The point was that third trimester abortions are not a real problem.
Abortion law post-viability has been around since before and after Roe vs Wade and Dobbs. Of course those abortions have, largely, not been a problem. That's the result we expect!
What we see instead is that immoral antiabortion jerks will try to make it harder for women that need an abortion to have one than is necessary.
I predict that this sort of position won't hold up; I predict that exceptions to abortion will prevail in the end.
One could probably even show that more women's lives would be saved than viable fetuses would be lost. That should satisfy anyone that is truly "prolife".
That's a good point, but I don't think it is sufficient to satisfy anyone who is "prolife". You're statistics would need to be tight in addition to looking good and some who are "prolife" won't be satisfied until the abortion question is settled for every stage of fetal development - not just post-viability. IMO, It makes sense that exceptions exist, even post-viability; it's not a question of statistics.

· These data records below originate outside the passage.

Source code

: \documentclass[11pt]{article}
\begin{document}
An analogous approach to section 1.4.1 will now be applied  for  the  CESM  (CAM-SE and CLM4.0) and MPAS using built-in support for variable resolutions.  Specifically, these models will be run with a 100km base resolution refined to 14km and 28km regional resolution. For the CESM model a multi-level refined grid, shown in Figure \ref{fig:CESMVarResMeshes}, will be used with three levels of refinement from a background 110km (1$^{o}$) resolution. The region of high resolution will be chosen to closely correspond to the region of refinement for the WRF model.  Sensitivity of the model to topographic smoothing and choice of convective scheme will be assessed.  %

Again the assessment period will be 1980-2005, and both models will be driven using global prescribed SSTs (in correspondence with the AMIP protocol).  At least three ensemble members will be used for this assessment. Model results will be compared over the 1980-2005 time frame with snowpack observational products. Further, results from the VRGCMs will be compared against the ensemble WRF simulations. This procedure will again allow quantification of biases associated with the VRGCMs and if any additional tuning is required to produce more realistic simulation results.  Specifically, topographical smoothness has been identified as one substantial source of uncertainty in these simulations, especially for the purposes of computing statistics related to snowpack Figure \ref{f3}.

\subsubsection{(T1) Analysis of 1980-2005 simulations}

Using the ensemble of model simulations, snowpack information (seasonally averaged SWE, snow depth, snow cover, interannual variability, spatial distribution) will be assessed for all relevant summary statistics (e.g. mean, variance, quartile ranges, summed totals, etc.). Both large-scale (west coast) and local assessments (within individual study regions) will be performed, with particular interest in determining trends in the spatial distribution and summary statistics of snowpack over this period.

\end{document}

As to "what changed". Nothing changed. The statistics are just clearer now perhaps. We can see that abortions after viability are not problem. They probably never were.
Nothing changed? Then what reason to think that abortion law on post-viability needs to change? Post-viability abortion already had laws against it both before and after Roe vs Wade and Dobbs and you said Roe vs Wade was a "sound ruling". Are the statistics "clearer"? Or just "perhaps" clearer? In what way are they "clearer now perhaps"?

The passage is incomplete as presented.